Source texts of formatted documents
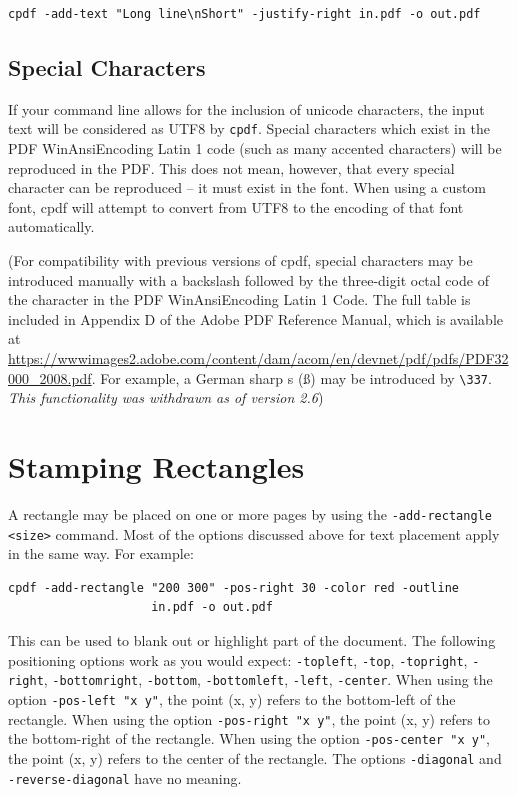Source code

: \documentclass{book}
\begin{document}
\begin{framed}
  \noindent\small\begin{verbatim}cpdf -add-text "Long line\nShort" -justify-right in.pdf -o out.pdf\end{verbatim}
\end{framed}

\subsection{Special Characters}

If your command line allows for the inclusion of unicode characters, the input
text will be considered as UTF8 by \verb!cpdf!. Special characters which exist
in the PDF WinAnsiEncoding Latin 1 code (such as many accented characters) will
be reproduced in the PDF. This does not mean, however, that every special
character can be reproduced -- it must exist in the font. When using a custom font, cpdf will attempt to convert from UTF8 to the encoding of that font automatically.

(For compatibility with previous versions of cpdf, special characters may be
introduced manually with a backslash followed by the three-digit octal code of
the character in the PDF WinAnsiEncoding Latin 1 Code. The full table is
included in Appendix D of the Adobe PDF Reference Manual, which is available at
\url{https://wwwimages2.adobe.com/content/dam/acom/en/devnet/pdf/pdfs/PDF32000_2008.pdf}. For example, a German sharp s (\ss) may be introduced by \verb!\337!. \textit{This functionality was withdrawn as of version 2.6})

\section{Stamping Rectangles}

A rectangle may be placed on one or more pages by using the \texttt{-add-rectangle <size>} command. Most of the options discussed above for text placement apply in the same way. For example:

\begin{framed}
  \small\begin{verbatim}cpdf -add-rectangle "200 300" -pos-right 30 -color red -outline
                    in.pdf -o out.pdf\end{verbatim}
\end{framed}

\noindent This can be used to blank out or highlight part of the document. The following positioning options work as you would expect: \texttt{-topleft}, \texttt{-top}, \texttt{-topright}, \texttt{-right}, \texttt{-bottomright}, \texttt{-bottom}, \texttt{-bottomleft}, \texttt{-left}, \texttt{-center}. When using the option \texttt{-pos-left "x y"}, the point (x, y) refers to the bottom-left of the rectangle. When using the option \texttt{-pos-right "x y"}, the point (x, y) refers to the bottom-right of the rectangle. When using the option \texttt{-pos-center "x y"}, the point (x, y) refers to the center of the rectangle. The options \texttt{-diagonal} and \texttt{-reverse-diagonal} have no meaning.
\end{document}
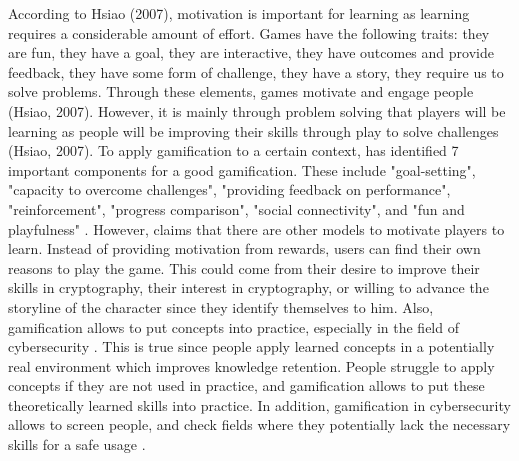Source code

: \documentclass{l4proj}
\begin{document}
According to Hsiao (2007), motivation is important for learning as learning requires a considerable amount of effort. 
Games have the following traits: they are fun, they have a goal, they are interactive, they have outcomes and provide feedback, they have some form of challenge, 
they have a story, they require us to solve problems. Through these elements, games motivate and engage people (Hsiao, 2007). 
However, it is mainly through problem solving that players will be learning as people will be improving their skills through play to solve challenges (Hsiao, 2007).
To apply gamification to a certain context, \citet{cugelman_gamification:_2013} has identified 7 important components for a good gamification. 
These include "goal-setting", "capacity to overcome challenges", "providing feedback on performance", "reinforcement", "progress comparison", "social connectivity", 
and "fun and playfulness" \citep{cugelman_gamification:_2013}. 
However, \citet{nicholson_recipe_2015} claims that there are other models to motivate players to learn. Instead of providing motivation from rewards, 
users can find their own reasons to play the game. This could come from their desire to improve their skills in cryptography, their interest in cryptography, or 
willing to advance the storyline of the character since they identify themselves to him.
Also, gamification allows to put concepts into practice, especially in the field of cybersecurity \citep{wolfenden_gamification_2019}. 
This is true since people apply learned concepts in a potentially real environment which improves knowledge retention. 
People struggle to apply concepts if they are not used in practice, and gamification allows to put these theoretically learned skills into practice.
In addition, gamification in cybersecurity allows to screen people,
and check fields where they potentially lack the necessary skills for a safe usage \citep{adams_cybersecurity_2015}.
\end{document}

## What the task asks
Retype the data word for word and keep the pictures out of it.

## Response area
Source code

: \documentclass{book}
\begin{document}
\begin{framed}
  \noindent\small\begin{verbatim}cpdf -add-text "Long line\nShort" -justify-right in.pdf -o out.pdf\end{verbatim}
\end{framed}

\subsection{Special Characters}

If your command line allows for the inclusion of unicode characters, the input
text will be considered as UTF8 by \verb!cpdf!. Special characters which exist
in the PDF WinAnsiEncoding Latin 1 code (such as many accented characters) will
be reproduced in the PDF. This does not mean, however, that every special
character can be reproduced -- it must exist in the font. When using a custom font, cpdf will attempt to convert from UTF8 to the encoding of that font automatically.

(For compatibility with previous versions of cpdf, special characters may be
introduced manually with a backslash followed by the three-digit octal code of
the character in the PDF WinAnsiEncoding Latin 1 Code. The full table is
included in Appendix D of the Adobe PDF Reference Manual, which is available at
\url{https://wwwimages2.adobe.com/content/dam/acom/en/devnet/pdf/pdfs/PDF32000_2008.pdf}. For example, a German sharp s (\ss) may be introduced by \verb!\337!. \textit{This functionality was withdrawn as of version 2.6})

\section{Stamping Rectangles}

A rectangle may be placed on one or more pages by using the \texttt{-add-rectangle <size>} command. Most of the options discussed above for text placement apply in the same way. For example:

\begin{framed}
  \small\begin{verbatim}cpdf -add-rectangle "200 300" -pos-right 30 -color red -outline
                    in.pdf -o out.pdf\end{verbatim}
\end{framed}

\noindent This can be used to blank out or highlight part of the document. The following positioning options work as you would expect: \texttt{-topleft}, \texttt{-top}, \texttt{-topright}, \texttt{-right}, \texttt{-bottomright}, \texttt{-bottom}, \texttt{-bottomleft}, \texttt{-left}, \texttt{-center}. When using the option \texttt{-pos-left "x y"}, the point (x, y) refers to the bottom-left of the rectangle. When using the option \texttt{-pos-right "x y"}, the point (x, y) refers to the bottom-right of the rectangle. When using the option \texttt{-pos-center "x y"}, the point (x, y) refers to the center of the rectangle. The options \texttt{-diagonal} and \texttt{-reverse-diagonal} have no meaning.
\end{document}
Source code

: \documentclass{l4proj}
\begin{document}
According to Hsiao (2007), motivation is important for learning as learning requires a considerable amount of effort. 
Games have the following traits: they are fun, they have a goal, they are interactive, they have outcomes and provide feedback, they have some form of challenge, 
they have a story, they require us to solve problems. Through these elements, games motivate and engage people (Hsiao, 2007). 
However, it is mainly through problem solving that players will be learning as people will be improving their skills through play to solve challenges (Hsiao, 2007).
To apply gamification to a certain context, \citet{cugelman_gamification:_2013} has identified 7 important components for a good gamification. 
These include "goal-setting", "capacity to overcome challenges", "providing feedback on performance", "reinforcement", "progress comparison", "social connectivity", 
and "fun and playfulness" \citep{cugelman_gamification:_2013}. 
However, \citet{nicholson_recipe_2015} claims that there are other models to motivate players to learn. Instead of providing motivation from rewards, 
users can find their own reasons to play the game. This could come from their desire to improve their skills in cryptography, their interest in cryptography, or 
willing to advance the storyline of the character since they identify themselves to him.
Also, gamification allows to put concepts into practice, especially in the field of cybersecurity \citep{wolfenden_gamification_2019}. 
This is true since people apply learned concepts in a potentially real environment which improves knowledge retention. 
People struggle to apply concepts if they are not used in practice, and gamification allows to put these theoretically learned skills into practice.
In addition, gamification in cybersecurity allows to screen people,
and check fields where they potentially lack the necessary skills for a safe usage \citep{adams_cybersecurity_2015}.
\end{document}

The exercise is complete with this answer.